- **WHAT YOU NEED TO DO**
Where a line of the entries holds the string "begin", copy that line.

########

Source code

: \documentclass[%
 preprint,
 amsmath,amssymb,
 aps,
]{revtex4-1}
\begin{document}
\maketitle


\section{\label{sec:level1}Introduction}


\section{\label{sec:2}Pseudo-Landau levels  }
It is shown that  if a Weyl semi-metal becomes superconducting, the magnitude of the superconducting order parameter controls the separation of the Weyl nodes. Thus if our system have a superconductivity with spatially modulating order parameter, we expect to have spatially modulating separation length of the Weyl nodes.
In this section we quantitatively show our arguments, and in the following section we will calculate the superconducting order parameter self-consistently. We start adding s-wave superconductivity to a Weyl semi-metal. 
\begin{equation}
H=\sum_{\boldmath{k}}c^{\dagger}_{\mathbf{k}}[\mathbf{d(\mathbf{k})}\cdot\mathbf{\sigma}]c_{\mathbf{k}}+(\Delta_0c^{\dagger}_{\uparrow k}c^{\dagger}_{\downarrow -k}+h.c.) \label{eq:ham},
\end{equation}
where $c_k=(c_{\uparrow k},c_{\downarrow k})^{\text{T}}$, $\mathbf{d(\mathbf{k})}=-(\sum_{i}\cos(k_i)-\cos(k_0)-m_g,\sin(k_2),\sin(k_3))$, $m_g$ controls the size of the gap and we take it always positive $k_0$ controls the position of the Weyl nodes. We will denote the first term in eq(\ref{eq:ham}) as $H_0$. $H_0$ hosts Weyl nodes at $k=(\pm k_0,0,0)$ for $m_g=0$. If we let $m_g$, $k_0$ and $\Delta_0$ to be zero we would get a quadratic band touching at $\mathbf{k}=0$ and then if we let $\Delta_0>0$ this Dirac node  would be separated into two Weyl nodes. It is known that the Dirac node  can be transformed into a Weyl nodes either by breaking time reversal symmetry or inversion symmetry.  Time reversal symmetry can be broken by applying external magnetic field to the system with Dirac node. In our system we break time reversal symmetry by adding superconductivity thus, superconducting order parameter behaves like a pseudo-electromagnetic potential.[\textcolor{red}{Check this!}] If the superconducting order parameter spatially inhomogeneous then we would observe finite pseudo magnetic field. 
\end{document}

########

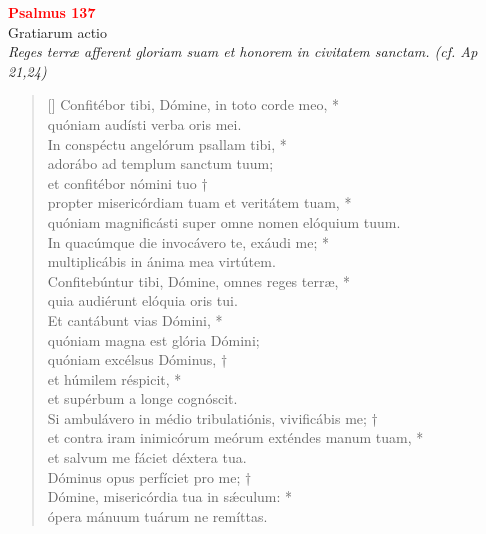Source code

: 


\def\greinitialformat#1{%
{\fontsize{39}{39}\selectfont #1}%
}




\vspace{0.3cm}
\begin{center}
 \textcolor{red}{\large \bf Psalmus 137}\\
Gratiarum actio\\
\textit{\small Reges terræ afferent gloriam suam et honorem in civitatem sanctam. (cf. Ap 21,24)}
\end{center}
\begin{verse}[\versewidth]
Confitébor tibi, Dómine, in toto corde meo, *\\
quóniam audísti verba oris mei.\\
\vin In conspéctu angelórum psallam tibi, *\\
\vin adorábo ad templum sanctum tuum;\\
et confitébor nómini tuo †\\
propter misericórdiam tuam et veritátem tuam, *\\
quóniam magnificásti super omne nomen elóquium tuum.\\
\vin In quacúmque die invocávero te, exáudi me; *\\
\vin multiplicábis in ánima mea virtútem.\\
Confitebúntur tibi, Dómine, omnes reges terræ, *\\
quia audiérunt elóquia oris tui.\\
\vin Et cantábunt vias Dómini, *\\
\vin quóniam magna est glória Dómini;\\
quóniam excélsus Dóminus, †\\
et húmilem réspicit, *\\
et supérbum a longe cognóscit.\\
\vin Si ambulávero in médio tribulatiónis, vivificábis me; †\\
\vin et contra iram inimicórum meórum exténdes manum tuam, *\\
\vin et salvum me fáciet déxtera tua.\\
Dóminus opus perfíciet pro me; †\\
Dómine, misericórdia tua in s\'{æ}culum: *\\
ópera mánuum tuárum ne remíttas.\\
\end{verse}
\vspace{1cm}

########

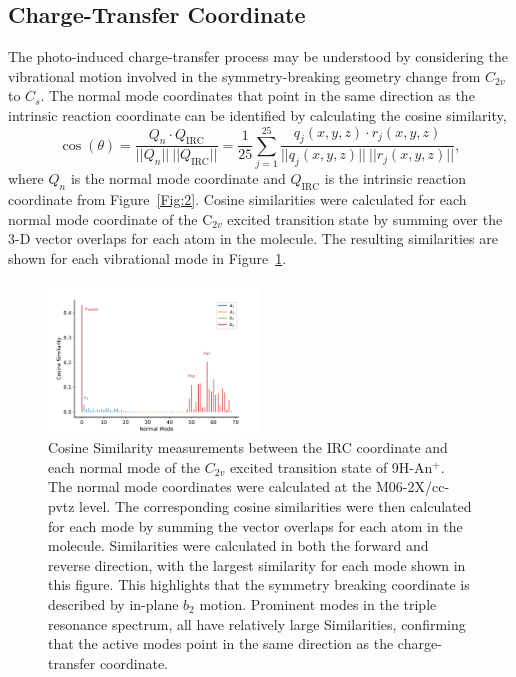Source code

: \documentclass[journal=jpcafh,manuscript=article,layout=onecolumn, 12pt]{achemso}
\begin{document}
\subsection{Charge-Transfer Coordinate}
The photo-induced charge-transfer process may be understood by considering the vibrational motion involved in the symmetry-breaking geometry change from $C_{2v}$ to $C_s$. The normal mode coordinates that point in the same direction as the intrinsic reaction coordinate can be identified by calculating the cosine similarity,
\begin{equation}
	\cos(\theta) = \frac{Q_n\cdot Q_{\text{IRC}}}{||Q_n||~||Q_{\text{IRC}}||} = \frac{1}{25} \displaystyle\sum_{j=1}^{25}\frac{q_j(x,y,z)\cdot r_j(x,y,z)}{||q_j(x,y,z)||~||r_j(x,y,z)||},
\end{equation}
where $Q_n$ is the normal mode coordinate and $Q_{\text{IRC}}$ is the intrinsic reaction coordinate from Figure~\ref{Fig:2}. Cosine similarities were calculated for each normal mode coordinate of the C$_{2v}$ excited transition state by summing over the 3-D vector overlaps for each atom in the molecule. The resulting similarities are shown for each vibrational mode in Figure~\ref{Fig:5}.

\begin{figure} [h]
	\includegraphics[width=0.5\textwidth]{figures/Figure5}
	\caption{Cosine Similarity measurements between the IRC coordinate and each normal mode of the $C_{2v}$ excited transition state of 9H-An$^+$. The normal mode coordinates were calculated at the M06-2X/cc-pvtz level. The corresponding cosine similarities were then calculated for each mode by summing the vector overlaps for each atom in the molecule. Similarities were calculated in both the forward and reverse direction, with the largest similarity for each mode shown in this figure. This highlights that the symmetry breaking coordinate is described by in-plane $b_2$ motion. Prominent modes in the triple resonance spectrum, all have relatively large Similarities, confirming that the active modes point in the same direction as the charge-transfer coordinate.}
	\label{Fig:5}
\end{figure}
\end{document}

########

- **WRITTEN RESPONSE**
\begin{document}
\begin{equation}
\begin{center}
\begin{verse}[\versewidth]
\begin{document}
\begin{equation}
\begin{figure} [h]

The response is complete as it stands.